Task:
Determine how many lines in the material below contain the string "created", then state only that count.

Excerpted data:

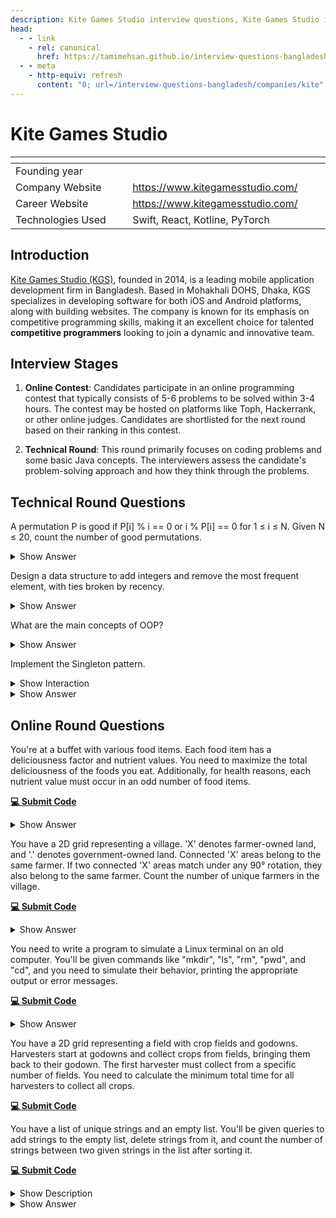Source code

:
 ```yaml
---
description: Kite Games Studio interview questions, Kite Games Studio interview stages, Kite Games Studio interview details, Kite Games Studio interview question and answers
head:
  - - link
    - rel: canonical
      href: https://tamimehsan.github.io/interview-questions-bangladesh/companies/kite
  - - meta
    - http-equiv: refresh
      content: "0; url=/interview-questions-bangladesh/companies/kite"
---
```

# Kite Games Studio

| <img width="441" height="1"> | <img width="441" height="1"> |
| :-| :- |
| Founding year | |
| Company Website | https://www.kitegamesstudio.com/ |
| Career Website | https://www.kitegamesstudio.com/ |
| Technologies Used| Swift, React, Kotline, PyTorch |

## Introduction
[Kite Games Studio (KGS)](https://www.kitegamesstudio.com/), founded in 2014, is a leading mobile application development firm in Bangladesh. Based in Mohakhali DOHS, Dhaka, KGS specializes in developing software for both iOS and Android platforms, along with building websites. The company is known for its emphasis on competitive programming skills, making it an excellent choice for talented **competitive programmers** looking to join a dynamic and innovative team.

## Interview Stages

1. **Online Contest**: Candidates participate in an online programming contest that typically consists of 5-6 problems to be solved within 3-4 hours. The contest may be hosted on platforms like Toph, Hackerrank, or other online judges. Candidates are shortlisted for the next round based on their ranking in this contest.

2. **Technical Round**: This round primarily focuses on coding problems and some basic Java concepts. The interviewers assess the candidate's problem-solving approach and how they think through the problems.

## Technical Round Questions

<article>

A permutation P is good if P[i] % i == 0 or i % P[i] == 0 for 1 ≤ i ≤ N. Given N ≤ 20, count the number of good permutations.
<details><summary>Show Answer</summary>

The final solution uses Bitmask DP to efficiently count the number of good permutations that satisfy the given condition.

```cpp
#include <iostream>
#include <vector>

using namespace std;

int N; // Global variable for the size of the permutation
vector<int> dp; // DP array to store results of subproblems

// Recursive function to count the number of good permutations using Bitmask DP
int solve(int mask) {
    if (mask == (1 << N) - 1) return 1; // Base case: all elements are placed
    if (dp[mask] != -1) return dp[mask]; // Return already computed result

    int pos = __builtin_popcount(mask) + 1; // Position to place the next element (1-based)
    dp[mask] = 0; // Initialize current DP state

    for (int i = 0; i < N; i++) {
        // Check if the i-th element is not used and it satisfies the condition
        if (!(mask & (1 << i)) && (pos % (i + 1) == 0 || (i + 1) % pos == 0)) {
            dp[mask] += solve(mask | (1 << i)); // Recur with updated mask
        }
    }
    return dp[mask];
}

int main() {
    cout << "Enter the value of N (N <= 20): ";
    cin >> N;

    dp.assign(1 << N, -1); // Initialize DP array with -1 for all masks
    int result = solve(0); // Start with an empty mask
    cout << "Number of good permutations for N = " << N << " is: " << result << endl;

    return 0;
}
```
</details>
</article>

<article>

Design a data structure to add integers and remove the most frequent element, with ties broken by recency.
<details><summary>Show Answer</summary>

Design a data structure that supports the following two operations:

1. **add(val)**: Add an integer `val` to the data structure.
2. **remove()**: Remove the most frequent element in the data structure. If there are multiple elements with the same highest frequency, print the element that was added last.

The constraints for the operations are:

* Total number of operations ≤ 10<sup>5</sup>
* 0 ≤ val ≤ 10<sup>9</sup>

**Solution:**

```cpp
#include <iostream>
#include <unordered_map>
#include <vector>

using namespace std;

class FreqStack {
    unordered_map<int, int> freq;                    // Map to store frequency of elements
    unordered_map<int, vector<int>> group;             // Map to store groups of elements by frequency
    int maxFreq = 0;                                 // Variable to track the maximum frequency

public:
    // Function to add an integer
    void push(int x) {
        freq[x]++;                                   // Increase the frequency of the element
        maxFreq = max(maxFreq, freq[x]);             // Update the max frequency
        group[freq[x]].push_back(x);                 // Add the element to the appropriate group
    }

    // Function to remove and return the most frequent element (with ties broken by recency)
    int pop() {
        int x = group[maxFreq].back();               // Get the most recent element with the highest frequency
        group[maxFreq].pop_back();                   // Remove it from the group
        if (group[maxFreq].empty()) {                // If no more elements in the group, reduce max frequency
            maxFreq--;
        }
        freq[x]--;                                   // Decrease the frequency of the element
        return x;                                    // Return the most frequent element
    }
};

int main() {
    FreqStack fs;
    fs.push(5);
    fs.push(7);
    fs.push(5);
    fs.push(7);
    fs.push(4);
    fs.push(5);
    
    cout << fs.pop() << endl;  // Should print 5
    cout << fs.pop() << endl;  // Should print 7
    cout << fs.pop() << endl;  // Should print 5
    cout << fs.pop() << endl;  // Should print 4
    
    return 0;
}
```
</details>
</article>

<article>
 

What are the main concepts of OOP? 
<details><summary>Show Answer</summary>
 

The main concepts of Object-Oriented Programming (OOP) are:
Abstraction, Inheritance, Encapsulation, Polymorphism.
</details>
</article>
 

<article>

Implement the Singleton pattern.
<details><summary>Show Interaction</summary>

To provide better understanding, here’s how the discussion typically goes. The questions aren't directly asked; instead, they are discussed in the context of a coding problem or a concept. (I am sharing real experience of mine):

**Interviewer:** Here's a scenario: you need to create a class for database connections, and as every developer of your team needs to use the same database connection, you should only allow one instance of this class.  How would you implement this in Java?  
**Candidate:** I would include a static variable within the class, initially set to null. I'd also create a static method called "connection." This method would first check if the static variable is null. If it is, it would create a new object, assign it to the variable, and then return it. If the variable is not null, it would simply return the existing object.  
**Interviewer:** But if someone creates an object of this class, wouldn't they get a different object?  
**Candidate:** To prevent that, I would make the constructor private.  
**Interviewer:** Is this approach feasible? Would you need to do anything else?  
**Candidate:** Yes, it's feasible, and no further changes are necessary.  
**Interviewer:** The process you described has a specific name in design patterns. Do you recall what it's called?  
**Candidate:** Sorry, I don't know the name.  
**Interviewer:** It's called the Singleton pattern.
</details>

<details><summary>Show Answer</summary>

**Solution:** Below is the implementation of the Singleton pattern in Java:

::: code-group
```java [Single Threaded]
// Singleton class to manage database connections
public class DatabaseConnection {
    // Static variable to hold the single instance of the class
    private static DatabaseConnection instance = null;

    // Private constructor to prevent instantiation
    private DatabaseConnection() {
        // Initialization code, e.g., establish database connection
    }

    // Public method to provide access to the single instance
    public static DatabaseConnection getInstance() {
        // Check if instance is null, create new one if needed
        if (instance == null) {
            instance = new DatabaseConnection();
        }
        // Return the existing instance
        return instance;
    }
}
```
```go [Thread Safe]
var lock = &sync.Mutex{}

type single struct {
}

var singleInstance *single

func getInstance() *single {
    if singleInstance == nil {
        lock.Lock()
        defer lock.Unlock()
        if singleInstance == nil {
            fmt.Println("Creating single instance now.")
            singleInstance = &single{}
        } else {
            fmt.Println("Single instance already created.")
        }
    } else {
        fmt.Println("Single instance already created.")
    }

    return singleInstance
}
```
:::

> [!WARNING] 
> The given single threaded implementation of the singleton pattern though widely popular, is not thread-safe. If a multithreaded application were to get the connection, there is a chance that the connection is initialized multiple times. Ask the interviewer to make sure if they want it to be thread-safe. You can check this [wikipedia section](https://en.wikipedia.org/wiki/Double-checked_locking#Usage_in_Java) if you want to learn more.
</details>
</article>

## Online Round Questions

<article>

You're at a buffet with various food items. Each food item has a deliciousness factor and nutrient values. You need to maximize the total deliciousness of the foods you eat. Additionally, for health reasons, each nutrient value must occur in an odd number of food items.

[**💻 Submit Code**](https://toph.co/c/recruitment-contest-by-kite-games-studio)
<details><summary>Show Answer</summary>

**Solution:** 

```cpp
#include <bits/stdc++.h>
using namespace std;

#define endl "\n"
#define MOD 1000000007
#define MAX 1003

typedef long long ll;

#define bitToggle(n, i) ((1LL << i) ^ n)

int deliciousness[MAX], nutrientMask[MAX], numItems, numNutrients;
ll dp[MAX][1035];

ll maximizeDeliciousness(int itemIndex, int nutrientState) {
    if (itemIndex == numItems) {
        if (nutrientState == ((1 << numNutrients) - 1)) return 0LL;
        return -1e15;
    }
    if (~dp[itemIndex][nutrientState]) return dp[itemIndex][nutrientState];
    return dp[itemIndex][nutrientState] = max(
        maximizeDeliciousness(itemIndex + 1, nutrientState),
        deliciousness[itemIndex] + maximizeDeliciousness(itemIndex + 1, nutrientState ^ nutrientMask[itemIndex])
    );
}

void solve() {
    cin >> numItems >> numNutrients;
    for (int i = 0; i < numItems; i++) {
        int numNutrientsInItem; cin >> deliciousness[i] >> numNutrientsInItem;
        nutrientMask[i] = 0;
        for (int j = 0; j < numNutrientsInItem; j++) {
            int nutrient; cin >> nutrient;
            nutrientMask[i] = bitToggle(nutrientMask[i], nutrient - 1);
        }
    }
    memset(dp, -1, sizeof dp);
    cout << max(0LL, maximizeDeliciousness(0, 0)) << "\n";
}

int32_t main() {
    ios_base::sync_with_stdio(false); cin.tie(NULL);

    int testCases = 1;
    cin >> testCases;

    for (int caseNum = 1; caseNum <= testCases; caseNum++) {
        cout << "Case #" << caseNum << ": ";
        solve();
    }

    return 0;
}

```
</details>
</article>

<article>

You have a 2D grid representing a village. 'X' denotes farmer-owned land, and '.' denotes government-owned land. Connected 'X' areas belong to the same farmer. If two connected 'X' areas match under any 90° rotation, they also belong to the same farmer. Count the number of unique farmers in the village.

[**💻 Submit Code**](https://toph.co/c/recruitment-contest-by-kite-games-studio)
<details><summary>Show Answer</summary>

**Solution:** 
```cpp
#include <bits/stdc++.h>
using namespace std;

#define endl "\n"
#define MOD 1000000007
#define MAX 200005

typedef long long ll;
typedef vector<string> Grid; 

string grid[55];
map<Grid, int> farmerMap;
int numRows, numCols, farmerCount, visited[55][55];

int rowOffsets[] = {+1, -1, +0, +0};
int colOffsets[] = {+0, +0, +1, -1};

#define isValid(nx, ny) (nx >= 0 && nx < numRows && ny >= 0 && ny < numCols)

struct Region {
    int xMin, xMax, yMin, yMax;
    Region() {
        xMin = 100;
        xMax = -100;
        yMin = 100;
        yMax = -100;
    }
    Region(int a, int b, int c, int d) {
        xMin = a;
        xMax = b;
        yMin = c;
        yMax = d;
    }
};

Region mergeRegions(Region a, Region b) {
    Region result;
    result.xMin = min(a.xMin, b.xMin);
    result.xMax = max(a.xMax, b.xMax);
    result.yMin = min(a.yMin, b.yMin);
    result.yMax = max(a.yMax, b.yMax);
    return result;
}

Region exploreRegion(int x, int y) {
    visited[x][y] = 1;
    Region result(x, x, y, y);
    for (int i = 0; i < 4; i++) {
        int newX = x + rowOffsets[i];
        int newY = y + colOffsets[i];
        if (isValid(newX, newY) && !visited[newX][newY] && grid[newX][newY] == 'X') {
            result = mergeRegions(result, exploreRegion(newX, newY));
        }
    }
    return result;
}

Grid rotateGrid(Grid v) {
    int curRows = v.size(), curCols = v[0].size();
    Grid rotated;
    for (int j = 0; j < curCols; j++) {
        string row(curRows, '?');
        rotated.push_back(row);
    }

    for (int i = 0; i < curRows; i++) {
        for (int j = 0; j < curCols; j++) {
            rotated[j][curRows - i - 1] = v[i][j];
        }
    }

    return rotated;
}

int checkRegion(Region region) {
    Grid subgrid;
    for (int i = region.xMin; i <= region.xMax; i++) {
        string row = "";
        for (int j = region.yMin; j <= region.yMax; j++) {
            row += grid[i][j];
        }
        subgrid.push_back(row);
    }
    
    if (farmerMap[subgrid]) return 0;
    
    Grid rotated = rotateGrid(subgrid);
    if (farmerMap[rotated]) return 0;
    
    rotated = rotateGrid(rotated);
    if (farmerMap[rotated]) return 0;
    
    rotated = rotateGrid(rotated);
    if (farmerMap[rotated]) return 0;
    
    farmerMap[subgrid] = 1;
    return 1;
}

void solve() {
    string line;
    while (getline(cin, line)) {
        grid[numRows++] = line;
    }
    numCols = grid[0].size();

    for (int i = 0; i < numRows; i++) {
        for (int j = 0; j < numCols; j++) {
            if (grid[i][j] == 'X' && !visited[i][j]) {
                Region region = exploreRegion(i, j);
                farmerCount += checkRegion(region);
            }
        }
    }

    cout << farmerCount << "\n";
}

int32_t main() {
    ios_base::sync_with_stdio(false); cin.tie(NULL);

    int testCases = 1;
    cin >> testCases;
    cin.ignore(); // Ignore the newline after the number of test cases

    for (int caseNum = 1; caseNum <= testCases; caseNum++) {
        cout << "Case #" << caseNum << ": ";
        solve();
    }

    return 0;
}

```
</details>
</article>

<article>

You need to write a program to simulate a Linux terminal on an old computer. You'll be given commands like "mkdir", "ls", "rm", "pwd", and "cd", and you need to simulate their behavior, printing the appropriate output or error messages.

[**💻 Submit Code**](https://toph.co/c/recruitment-contest-by-kite-games-studio)
<details><summary>Show Answer</summary>

**Solution:** 
```cpp
#include<bits/stdc++.h>
using namespace std;

#define endl "\n"
#define MOD 1000000007
#define MAX 200005

typedef long long ll;

set<string> folder[MAX];
map<string, int> get_idx;
map<int, string> get_name;
int par[MAX];

string get_sub(string &s) {
	string sub = "";
	for(int i = (int)s.size() - 1; i >= 0; i--) {
		if(s[i] == '/')
			break;
		sub = s[i] + sub;
	}
	return sub;
}

void dfs(int idx) {
	for(auto sub : folder[idx]) {
		int cur = get_idx[sub];
		dfs(cur);
	}
	folder[idx].clear();
}
void solve() {
    string s;
    int avail = 2;
    
    par[1] = 1;
    get_idx["KGS"] = 1;
    get_name[1] = "KGS";
    int idx = 1;

    while(getline(cin, s)) {
    	if(s.size() == 0)
    		continue;
    	if(s[0] == 'm') {
    		string sub = get_name[idx] + "/" + s.substr(6);

    		if(folder[idx].find(sub) != folder[idx].end()) {
    			cout << "Error: Already Exists\n";
    		} else {
    			folder[idx].insert(sub);
    			get_idx[sub] = avail;
    			get_name[avail] = sub;
    			par[avail] = idx;
    			avail++;
    		}
    	} else if(s[0] == 'l') {
    		for(auto sub : folder[idx]) {
    			cout << get_sub(sub) << "\n";
    		}
    	} else if(s[0] == 'r') {
    		string sub = get_name[idx] + "/" + s.substr(3);
    		if(folder[idx].find(sub) == folder[idx].end()) {
    			cout << "Error: No Such Directory\n";
    		} else {
    			folder[idx].erase(folder[idx].find(sub));
    			dfs(get_idx[sub]);
    		}
    	} else if(s[0] == 'p') {
    		cout << get_name[idx] << "\n";
    	} else if(s[0] == 'c' && s.back() != '.') {
    		string sub = get_name[idx] + "/" + s.substr(3);
    		if(folder[idx].find(sub) == folder[idx].end()) {
    			cout << "Error: No Such Directory\n";
    		} else {
    			idx = get_idx[sub];
    		}
    	} else if(s[0] == 'c' && s.back() == '.') {
    		idx = par[idx];
    	}
    }
}

int32_t main() {
    ios_base::sync_with_stdio(false); cin.tie(NULL);

    int TC = 1;

    //cin >> TC;

    for(int cs = 1; cs <= TC; cs++) {
        //cout << "Case " << cs << ": ";
        solve();
    }

    return 0;
}

```
</details>
</article>

<article>

You have a 2D grid representing a field with crop fields and godowns. Harvesters start at godowns and collect crops from fields, bringing them back to their godown. The first harvester must collect from a specific number of fields. You need to calculate the minimum total time for all harvesters to collect all crops.

[**💻 Submit Code**](https://toph.co/c/recruitment-contest-by-kite-games-studio)
</article>

<article>

You have a list of unique strings and an empty list. You'll be given queries to add strings to the empty list, delete strings from it, and count the number of strings between two given strings in the list after sorting it.

[**💻 Submit Code**](https://toph.co/c/recruitment-contest-by-kite-games-studio)
<details><summary>Show Description</summary>

You are given a list <i>L</i> of <i>N</i> unique strings and an initially empty list <i>P</i>. You need to process <i>Q</i> queries of the following types:

* **add i f:** Add the string <i>L[i]</i> to the list <i>P</i> a total of <i>f</i> times.
* **delete i f:** Let <i>t</i> be the number of occurrences of string <i>L[i]</i> in list <i>P</i>. Delete min(<i>f</i>, <i>t</i>) occurrences of <i>L[i]</i> from list <i>P</i>.
* **count i j:** Sort the elements of list <i>P</i> in lexicographic order, then count the number of strings in <i>P</i> that are between <i>L[i]</i> and <i>L[j]</i> (inclusive).

**Constraints:**

* **1 ≤ N ≤ 10<sup>5</sup>** - Number of strings in list <i>L</i>.
* The total length of all strings in <i>L</i> is at most 2 × 10<sup>6</sup>, and each string length is between 1 and 10<sup>6</sup> characters.
* **1 ≤ Q ≤ 10<sup>5</sup>** - Number of queries.
* For **add i f** and **delete i f** queries: **1 ≤ i ≤ N** and **1 ≤ f ≤ 10<sup>5</sup>**.
* For **count i j** queries: **1 ≤ i ≤ N** and **1 ≤ j ≤ N**.

</details>
<details><summary>Show Answer</summary>

**Solution:** 

```cpp
#include<bits/stdc++.h>
using namespace std;

#define endl "\n"
#define MOD 1000000007
#define MAX 200005

typedef long long ll;

ll arr[MAX];
int N;

struct info{
    ll sum;
    info(){
        sum=0;
    }
    info(ll x){
        sum=x;
    }
    void show(){
        cout<<"Sum = "<<sum<<"\n";
    }
};
info tree[3*MAX];

info leaf(int i){
    return info(arr[i]);
}
info outOfRange(){
    return info(0);
}
info Set(ll x){
    return info(x);
}
info merge(info x, info y){
    info temp;
    temp.sum=x.sum+y.sum;
    return temp;
}

void build(int node, int l,int r)
{
    if(l==r)
    {
        tree[node]=leaf(l);
        return;
    }
    int mid=(l+r)/2;
    build(node*2,l,mid);
    build(node*2+1,mid+1,r);
    tree[node]=merge(tree[node*2],tree[2*node+1]);
}

info query(int node,int l,int r,int i,int j)
{
    if(i>r || j<l)
        return outOfRange();
    if(l>=i && r<=j)
        return tree[node];
    int mid=(l+r)/2;
    auto x=query(node*2,l,mid,i,j);
    auto y=query(node*2+1,mid+1,r,i,j);
    return merge(x,y);
}

void update(int node,int l,int r,int pos,ll val)
{
    if(pos>r || pos<l)
        return;
    if(l==r)
    {
        tree[node]=Set(val);
        return;
    }
    int mid=(l+r)/2;
    if(pos<=mid)
        update(node*2,l,mid,pos,val);
    else
        update(node*2+1,mid+1,r,pos,val);

    tree[node]=merge(tree[node*2],tree[2*node+1]);
}

void print(int node, int l,int r)
{
    cout<<"["<<l<<","<<r<<"]:--> ";
    tree[node].show();
    if(l==r)
        return;
    int mid=(l+r)/2;
    print(node*2,l,mid);
    print(node*2+1,mid+1,r);
}
void print(){
    print(1,0,N-1);
}
void build(int n){
    N=n;
    build(1,0,N-1);
}
void update(int pos, ll val){
    update(1,0,N-1,pos,val);
}
ll query(int x, int y){
    auto ans = query(1,0,N-1,x,y); 
    return ans.sum;
}

int mp[MAX];

void solve() {
    int n; cin >> n;
    vector<pair<string,int>> lst;
    for(int i = 0; i < n; i++) {
    	string s; cin >> s;
    	lst.push_back({s, i});
    }
    sort(lst.begin(), lst.end());
    int idx = 0;
    for(auto [s, pos] : lst) {
    	mp[pos] = idx++;
    }
    // for(int i = 0; i < n; i++) {
    // 	cout << i << " " << mp[i] << endl;
    // }

    build(n);

    int q; cin >> q;
    while(q--) {
    	string qr;
    	int a, b;
    	cin >> qr >> a >> b;
    	if(qr[0] == 'a') {
    		a = mp[a - 1];
    		ll cur = query(a, a);
    		update(a, cur + b);
    	} else if(qr[0] == 'd') {
    		a = mp[a - 1];
    		ll cur = query(a, a);
    		update(a, max(0LL, cur - b));
    	} else {
    		a = mp[a - 1];
    		b = mp[b - 1];
    		if(a > b) swap(a, b);
    		cout << query(a, b) << "\n";
    	}
    	// print();
    }
}

int32_t main() {
    ios_base::sync_with_stdio(false); cin.tie(NULL);

    int TC = 1;

    //cin >> TC;

    for(int cs = 1; cs <= TC; cs++) {
        //cout << "Case " << cs << ": ";
        solve();
    }

    return 0;
}

```
</details>
</article>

Your solution:
2